And then if you feel so inclined, you could share that journey with me. I can give you a tarot reading for some guidance, or if you have just come through some kind of transformation and want to get a tattoo to symbolize that shift, I’m here for it. I’m also here just to make pretty pictures. I’m here to help.

Namasté.

Changes afoot!

So it’s a little less than a year since we moved to Richmond and already things are shifting. I’m looking for the right place to put down roots, and Loose Screw was undergoing some organizational changes that I couldn’t see working out for my family, so I let them know and finished out my appointments from that date. Everyone was respectful and worked together to do what’s right by everyone involved.

We had already bought a house here in Richmond, and I certainly wouldn’t have moved here if I thought LST was the only shop that could help me reach my career goals. So I decided to spend the summer doing guest spots locally and in select cities, do some conventions, launch an online store for prints, continue my yoga teacher training, and spend some much-needed time with my family. By the Autumn of this year I should be able to announce what shop I will call home, and I am so excited for that.

I had found a place where I got everything I wanted from my apprenticeship days- I was doing nothing but custom tattoos, booked up almost 2 months ahead after only being there a few months. But it came at a greater cost than I am willing to pay. Each custom tattoo takes (on average) as many hours to draw as it does to tattoo. When you’re booked solid, that means there is no time to draw during business hours, which meant an average of 5 drawing hours a day outside of work. Spending time with my children, my biggest contribution to the next generation, matters to me. They’re at a very formative age, and there will only be so much time left where they actually want to spend time with me. So now I have a much clearer picture of my work needs.

It was, of course terrifying to make the blind leap from barely manageable security to free fall. I’m still busting my butt, even more so now because I’m setting things up for the new normal. So thank you for your patience while I get things settled.
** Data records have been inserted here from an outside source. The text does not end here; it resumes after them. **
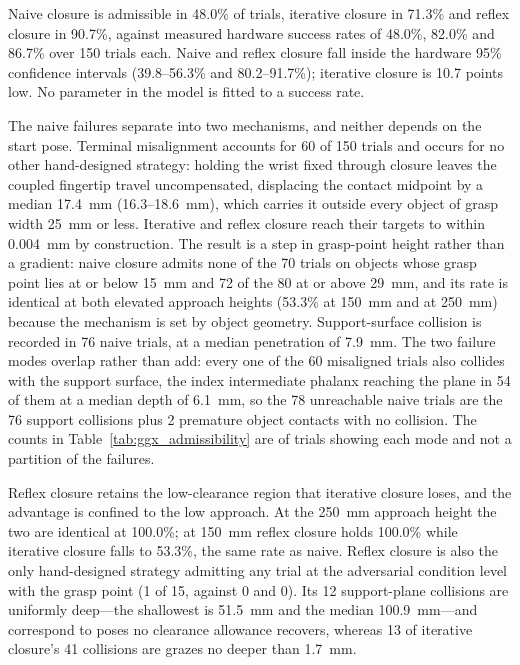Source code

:Naive closure is admissible in 48.0\% of trials, iterative closure in 71.3\% and
reflex closure in 90.7\%, against measured hardware success rates of 48.0\%,
82.0\% and 86.7\% over 150 trials each. Naive and reflex closure fall inside the
hardware 95\% confidence intervals (39.8--56.3\% and 80.2--91.7\%); iterative
closure is 10.7 points low. No parameter in the model is fitted to a success
rate.

The naive failures separate into two mechanisms, and neither depends on the start
pose. Terminal misalignment accounts for 60 of 150 trials and occurs for no other
hand-designed strategy: holding the wrist fixed through closure leaves the
coupled fingertip travel uncompensated, displacing the contact midpoint by a
median \SI{17.4}{\milli\metre} (\SI{16.3}{}--\SI{18.6}{\milli\metre}), which
carries it outside every object of grasp width \SI{25}{\milli\metre} or less.
Iterative and reflex closure reach their targets to within
\SI{0.004}{\milli\metre} by construction. The result is a step in grasp-point
height rather than a gradient: naive closure admits none of the 70 trials on
objects whose grasp point lies at or below \SI{15}{\milli\metre} and 72 of the 80
at or above \SI{29}{\milli\metre}, and its rate is identical at both elevated
approach heights (53.3\% at \SI{150}{\milli\metre} and at
\SI{250}{\milli\metre}) because the mechanism is set by object geometry.
Support-surface collision is recorded in 76 naive trials, at a median
penetration of \SI{7.9}{\milli\metre}. The two failure modes overlap rather
than add: every one of the 60 misaligned trials also collides with the support
surface, the index intermediate phalanx reaching the plane in 54 of them at a
median depth of \SI{6.1}{\milli\metre}, so the 78 unreachable naive trials are
the 76 support collisions plus 2 premature object contacts with no collision.
The counts in Table~\ref{tab:ggx_admissibility} are of trials showing each mode
and not a partition of the failures.

Reflex closure retains the low-clearance region that iterative closure loses, and
the advantage is confined to the low approach. At the \SI{250}{\milli\metre}
approach height the two are identical at 100.0\%; at \SI{150}{\milli\metre}
reflex closure holds 100.0\% while iterative closure falls to 53.3\%, the same
rate as naive. Reflex closure is also the only hand-designed strategy admitting
any trial at the adversarial condition level with the grasp point (1 of 15,
against 0 and 0). Its 12 support-plane collisions are uniformly deep---the
shallowest is \SI{51.5}{\milli\metre} and the median
\SI{100.9}{\milli\metre}---and correspond to poses no clearance allowance
recovers, whereas 13 of iterative closure's 41 collisions are grazes no deeper
than \SI{1.7}{\milli\metre}.

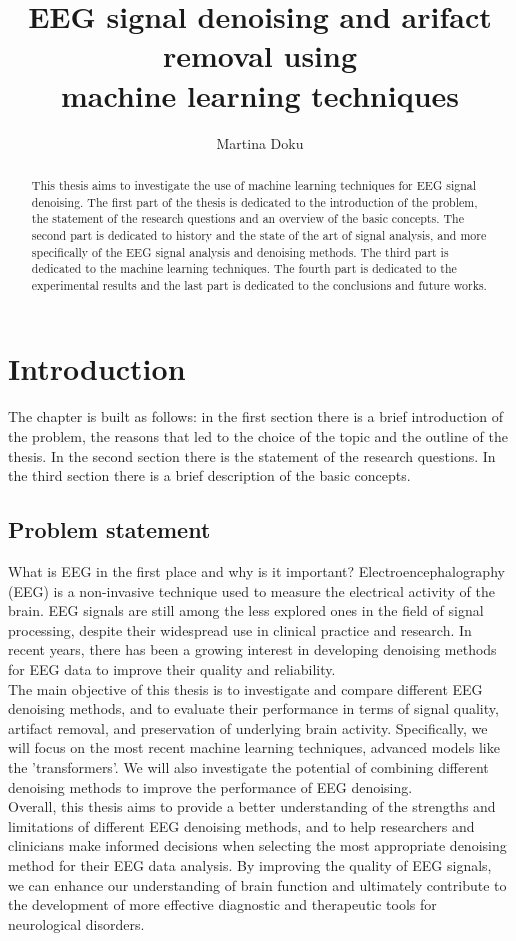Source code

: \documentclass[a4paper]{sapthesis}
\title{EEG signal denoising and arifact removal using \\ machine learning techniques}
\author{Martina Doku}
\begin{document}
\maketitle
\dedication{dedication}
\begin{abstract}
This thesis aims to investigate the use of machine learning
 techniques for EEG signal denoising. The first part of the
thesis is dedicated to the introduction of the problem, the statement
of the research questions and an overview of the basic concepts.
The second part is dedicated to history and 
the state of
the art of signal analysis, and more specifically of the EEG signal
analysis and denoising methods. The third part is dedicated to the
 machine learning techniques.
The fourth part is dedicated to the experimental results and the last part
is dedicated to the conclusions and future works.
\end{abstract}
\tableofcontents
\chapter{Introduction}
The chapter is built as follows: in the first section there is a brief
introduction of the problem, the reasons that led to the choice of the
topic and the outline of the thesis. In the second section there is the
statement of the research questions. In the third section there is a brief
description of the basic concepts.
\section{Problem statement}
What is EEG in the first place and why is it important? Electroencephalography 
(EEG) is a non-invasive technique used to measure the electrical activity of
the brain. EEG signals are still among the less explored ones in the
field of signal processing, despite their widespread use in clinical 
practice and research. In recent years, there has been a growing 
interest in developing denoising methods for EEG data to improve their 
quality and reliability.\newline \\
The main objective of this thesis is to investigate and compare different
 EEG denoising methods, and to evaluate their performance in terms of 
 signal quality, artifact removal, and preservation of underlying brain
activity. Specifically, we will focus on the most recent machine learning
techniques, advanced models like the 'transformers'. We will also investigate the 
potential of combining different denoising methods to improve the 
performance of EEG denoising.\newline \\
Overall, this thesis aims to provide a better understanding of the strengths
 and limitations of different EEG denoising methods, and to help researchers
  and clinicians make informed decisions when selecting the most appropriate
   denoising method for their EEG data analysis. By improving the quality of
    EEG signals, we can enhance our understanding of brain function and 
    ultimately contribute to the development of more effective diagnostic 
    and therapeutic tools for neurological disorders.
\end{document}
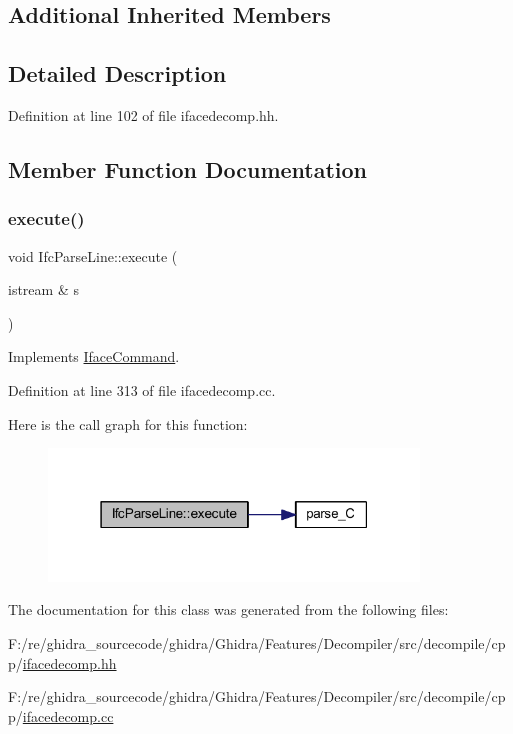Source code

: \subsection*{Additional Inherited Members}


\subsection{Detailed Description}


Definition at line 102 of file ifacedecomp.\+hh.



\subsection{Member Function Documentation}
\mbox{\label{class_ifc_parse_line_ad1c74b89106a1f71511e80766f389de7}} 
\subsubsection{\texorpdfstring{execute()}{execute()}}
{\footnotesize\ttfamily void Ifc\+Parse\+Line\+::execute (\begin{DoxyParamCaption}\item[{istream \&}]{s }\end{DoxyParamCaption})\hspace{0.3cm}{\ttfamily [virtual]}}



Implements \mbox{\hyperlink{class_iface_command_af10e29cee2c8e419de6efe9e680ad201}{Iface\+Command}}.



Definition at line 313 of file ifacedecomp.\+cc.

Here is the call graph for this function\+:
\nopagebreak
\begin{figure}[H]
\begin{center}
\leavevmode
\includegraphics[width=279pt]{class_ifc_parse_line_ad1c74b89106a1f71511e80766f389de7_cgraph}
\end{center}
\end{figure}


The documentation for this class was generated from the following files\+:\begin{DoxyCompactItemize}
\item 
F\+:/re/ghidra\+\_\+sourcecode/ghidra/\+Ghidra/\+Features/\+Decompiler/src/decompile/cpp/\mbox{\hyperlink{ifacedecomp_8hh}{ifacedecomp.\+hh}}\item 
F\+:/re/ghidra\+\_\+sourcecode/ghidra/\+Ghidra/\+Features/\+Decompiler/src/decompile/cpp/\mbox{\hyperlink{ifacedecomp_8cc}{ifacedecomp.\+cc}}\end{DoxyCompactItemize}
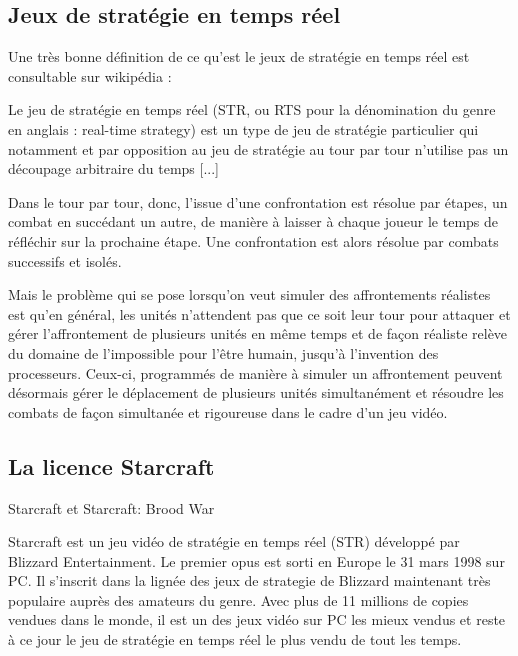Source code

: \subsection{Jeux de stratégie en temps réel}%
\label{sub:jeux_de_strategie_en_temps_reel}

Une très bonne définition de ce qu'est le jeux de stratégie en
temps réel est consultable sur wikipédia :

  Le jeu de stratégie en temps réel (STR, ou RTS pour la
  dénomination du genre en anglais : real-time strategy) est un type de
  jeu de stratégie particulier qui notamment et par opposition au jeu de
  stratégie au tour par tour n’utilise pas un découpage arbitraire du
  temps [...]

  Dans le tour par tour, donc, l’issue d’une confrontation est résolue par
  étapes, un combat en succédant un autre, de manière à laisser à chaque
  joueur le temps de réfléchir sur la prochaine étape. Une confrontation
  est alors résolue par combats successifs et isolés.

  Mais le problème qui se pose lorsqu’on veut simuler des affrontements
  réalistes est qu’en général, les unités n’attendent pas que ce soit leur
  tour pour attaquer et gérer l’affrontement de plusieurs unités en même
  temps et de façon réaliste relève du domaine de l’impossible pour l’être
  humain, jusqu’à l’invention des processeurs. Ceux-ci, programmés de
  manière à simuler un affrontement peuvent désormais gérer le déplacement
  de plusieurs unités simultanément et résoudre les combats de façon
  simultanée et rigoureuse dans le cadre d’un jeu vidéo.

\subsection{La licence Starcraft}%
\label{sub:la_licence_starcraft}

Starcraft et Starcraft: Brood War

  Starcraft est un jeu vidéo de stratégie en temps réel (STR) développé
  par Blizzard Entertainment. Le premier opus est sorti en Europe le 31
  mars 1998 sur PC. Il s'inscrit dans la lignée des jeux de strategie de
  Blizzard maintenant très populaire auprès des amateurs du genre. Avec
  plus de 11 millions de copies vendues dans le monde, il est un des
  jeux vidéo sur PC les mieux vendus et reste à ce jour le jeu de
  stratégie en temps réel le plus vendu de tout les temps.

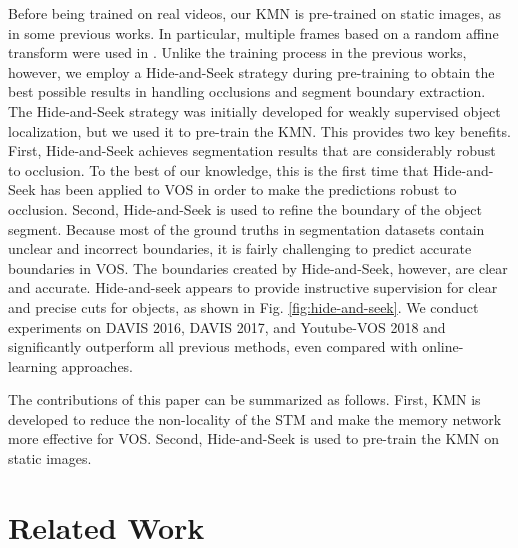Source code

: Before being trained on real videos, our KMN is pre-trained on static images, as in some previous works. In particular, multiple frames based on a random affine transform were used in \cite{wug2018fast,Oh_2019_ICCV}. Unlike the training process in the previous works, however, we employ a Hide-and-Seek strategy during pre-training to obtain the best possible results in handling occlusions and segment boundary extraction. The Hide-and-Seek strategy \cite{singh2017hide} was initially developed for weakly supervised object localization, but we used it to pre-train the KMN. This provides two key benefits. First, Hide-and-Seek achieves segmentation results that are considerably robust to occlusion. To the best of our knowledge, this is the first time that Hide-and-Seek has been applied to VOS in order to make the predictions robust to occlusion. Second, Hide-and-Seek is used to refine the boundary of the object segment. Because most of the ground truths in segmentation datasets contain unclear and incorrect boundaries, it is fairly challenging to predict accurate boundaries in VOS. The boundaries created by Hide-and-Seek, however, are clear and accurate. Hide-and-seek appears to provide instructive supervision for clear and precise cuts for objects, as shown in Fig. \ref{fig:hide-and-seek}. We conduct experiments on DAVIS 2016, DAVIS 2017, and Youtube-VOS 2018 and significantly outperform all previous methods, even compared with online-learning approaches.

The contributions of this paper can be summarized as follows. First, KMN is developed to reduce the non-locality of the STM and make the memory network more effective for VOS. Second, Hide-and-Seek is used to pre-train the KMN on static images.

\section{Related Work}
\label{s2}

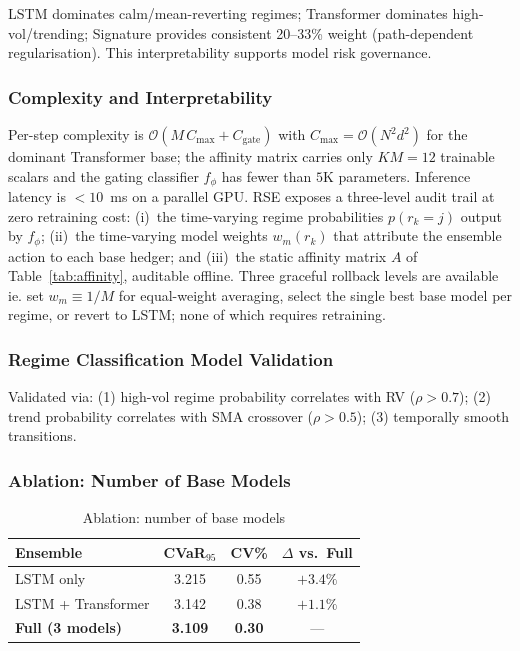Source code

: \documentclass[11pt,oneside]{report}
\begin{document}
LSTM dominates calm/mean-reverting regimes; Transformer dominates high-vol/trending; Signature provides consistent 20--33\% weight (path-dependent regularisation). This interpretability supports model risk governance.

\subsubsection{Complexity and Interpretability}

Per-step complexity is $\mathcal{O}(M\,C_{\max} + C_{\text{gate}})$ with $C_{\max}=\mathcal{O}(N^2 d^2)$ for the dominant Transformer base; the affinity matrix carries only $KM = 12$ trainable scalars and the gating classifier $f_\phi$ has fewer than $5$K parameters.  Inference latency is $<10$~ms on a parallel GPU.  RSE exposes a three-level audit trail at zero retraining cost: (i)~the time-varying regime probabilities $p(r_k=j)$ output by $f_\phi$; (ii)~the time-varying model weights $w_m(r_k)$ that attribute the ensemble action to each base hedger; and (iii)~the static affinity matrix $A$ of Table~\ref{tab:affinity}, auditable offline.  Three graceful rollback levels are available ie. set $w_m \equiv 1/M$ for equal-weight averaging, select the single best base model per regime, or revert to LSTM; none of which requires retraining.  
\subsubsection{Regime Classification Model Validation}

Validated via: (1) high-vol regime probability correlates with RV ($\rho > 0.7$); (2) trend probability correlates with SMA crossover ($\rho > 0.5$); (3) temporally smooth transitions.
\subsubsection{Ablation: Number of Base Models}

\begin{table}[H]
\centering
\caption{Ablation: number of base models}
\label{tab:ablation_models}
\small
\begin{tabular}{lccc}
\toprule
\textbf{Ensemble} & \textbf{CVaR$_{95}$} & \textbf{CV\%} & \textbf{$\Delta$ vs.\ Full} \\
\midrule
LSTM only & 3.215 & 0.55 & $+3.4\%$ \\
LSTM + Transformer & 3.142 & 0.38 & $+1.1\%$ \\
\textbf{Full (3 models)} & \textbf{3.109} & \textbf{0.30} & --- \\
\bottomrule
\end{tabular}
\end{table}
\end{document}
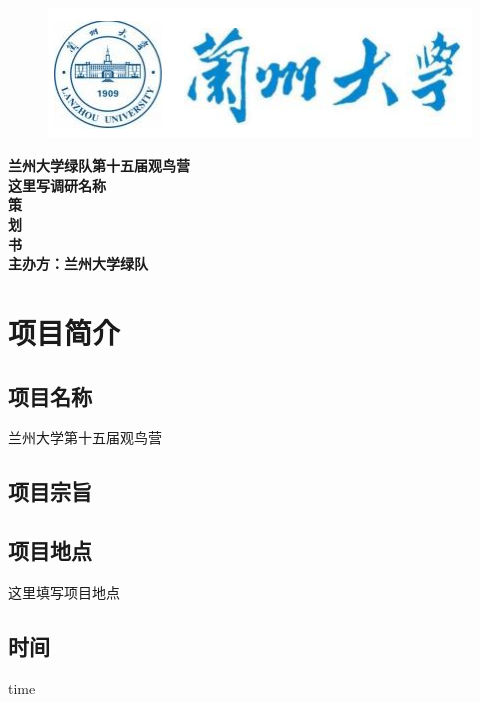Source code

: \documentclass[UTF8,a4paper，12pt]{ctexart}
\begin{document}
\large
\begin{titlepage}
    \begin{figure}
        \centering
        \includegraphics[width=0.6\linewidth]{image/title.png}
    \end{figure}
\begin{center}
    \fontsize{25pt}{0}\bf{兰州大学绿队第十五届观鸟营}\\
    \vspace{0.8em}
    \fontsize{15pt}{0}\bf{这里写调研名称}\\
    \vspace{1.5em}
    \fontsize{52pt}{0}\bf{策}\\
    \vspace{1.5em}
    \fontsize{52pt}{0}\bf{划}\\
    \vspace{1.5em}
    \fontsize{60pt}{0}\bf{书}\\
    \vspace{2em}
    \fontsize{15pt}{0}\bf{主办方：兰州大学绿队}
\end{center}
\end{titlepage}
\clearpage
\pagestyle{fancy}
\tableofcontents 
\newpage
\setcounter{page}{1}
\vspace{1.5em}
\newpage
\section{项目简介}
\subsection{项目名称}
\hspace{3pt} 兰州大学第十五届观鸟营
\subsection{项目宗旨}
\hspace{3pt} 
\subsection{项目地点}
\hspace{3pt} 这里填写项目地点
\subsection{时间}
\hspace{3pt} time
\end{document}
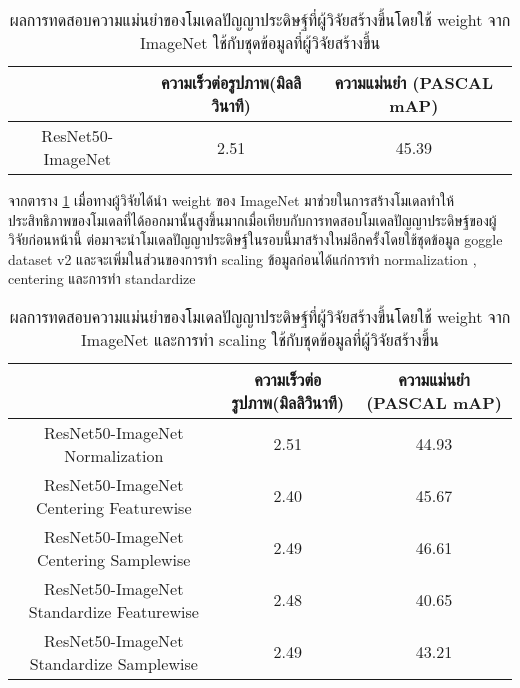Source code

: \begin{table}[!ht]
	\centering
	\begin{tabular}{|c|c|c|}
			\hline
			{}&{ความเร็วต่อรูปภาพ(มิลลิวินาที)}&{ความแม่นยำ (PASCAL mAP)}			\\
			\hline
			ResNet50-ImageNet			& 2.51			& 45.39				\\
			\hline
	\end{tabular}
\caption{ผลการทดสอบความแม่นยำของโมเดลปัญญาประดิษฐ์ที่ผู้วิจัยสร้างขึ้นโดยใช้ weight จาก ImageNet ใช้กับชุดข้อมูลที่ผู้วิจัยสร้างขึ้น}
\label{tab: Test PASCAL mAP of dataset created by the researcher and pretrain weight imagenet}
\end{table}
จากตาราง \ref{tab: Test PASCAL mAP of dataset created by the researcher and pretrain weight imagenet} เมื่อทางผู้วิจัยได้นำ weight ของ ImageNet มาช่วยในการสร้างโมเดลทำให้ประสิทธิภาพของโมเดลที่ได้ออกมานั้นสูงขึ้นมากเมื่อเทียบกับการทดสอบโมเดลปัญญาประดิษฐ์ของผู้วิจัยก่อนหน้านี้ ต่อมาจะนำโมเดลปัญญาประดิษฐ์ในรอบนี้มาสร้างใหม่อีกครั้งโดยใช้ชุดข้อมูล goggle dataset v2 และจะเพิ่มในส่วนของการทำ scaling ข้อมูลก่อนได้แก่การทำ normalization , centering และการทำ standardize

\begin{table}[!ht]
	\centering
	\begin{tabular}{|c|c|c|}
			\hline
			{}&{ความเร็วต่อรูปภาพ(มิลลิวินาที)}&{ความแม่นยำ (PASCAL mAP)}			\\
			\hline
			ResNet50-ImageNet	 Normalization				& 2.51			& 44.93				\\
			ResNet50-ImageNet	 Centering Featurewise		& 2.40			& 45.67				\\
			ResNet50-ImageNet	 Centering Samplewise		& 2.49			& 46.61				\\
			ResNet50-ImageNet	 Standardize Featurewise		& 2.48			& 40.65				\\
			ResNet50-ImageNet	 Standardize Samplewise		& 2.49			& 43.21				\\
			\hline
	\end{tabular}
\caption{ผลการทดสอบความแม่นยำของโมเดลปัญญาประดิษฐ์ที่ผู้วิจัยสร้างขึ้นโดยใช้ weight จาก ImageNet และการทำ scaling ใช้กับชุดข้อมูลที่ผู้วิจัยสร้างขึ้น}
\label{tab: Test PASCAL mAP of dataset created by the researcher with pretrain weight imagenet and scaling}
\end{table}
I will be doing a guest spot at Unkindness Art from May 14 – 28. This is very exciting because, as you may know, this shop is a host to several well-known resident artists and countless iconic guest artists. From May 29 through June 13 I will be at True Tattoo, and after meeting Scott, the owner, I am really looking forward to experiencing the work environment he describes. Getting really good vibes there.

After that, a family vacation. Keep an eye on Instagram for further updates, conventions, and guest spots!

Peace !

Richmond is Loverly

I have a darling new client. She’s getting a large scale piece I’m particularly excited to do, so already she’s got alllll the points. But then she tells me she read my blog and she thought I was still in Maryland at first. Cue “oops, I forgot to update my blog!”

Cuz who reads my blog?

Anyway, here’s the news. RJ and I have moved, like so many are doing right now, to Richmond Virginia. Richmond is amazing, everything you could want in a city- culture, nightlife, murals and monuments everywhere, a river running through it, tattooed people everywhere- and it’s still affordable… for now. We’ve already seen more bands in the last few months than we saw in our entire stay in southern Maryland. We feel as if we’ve gotten our lives on track to a picture of our own design.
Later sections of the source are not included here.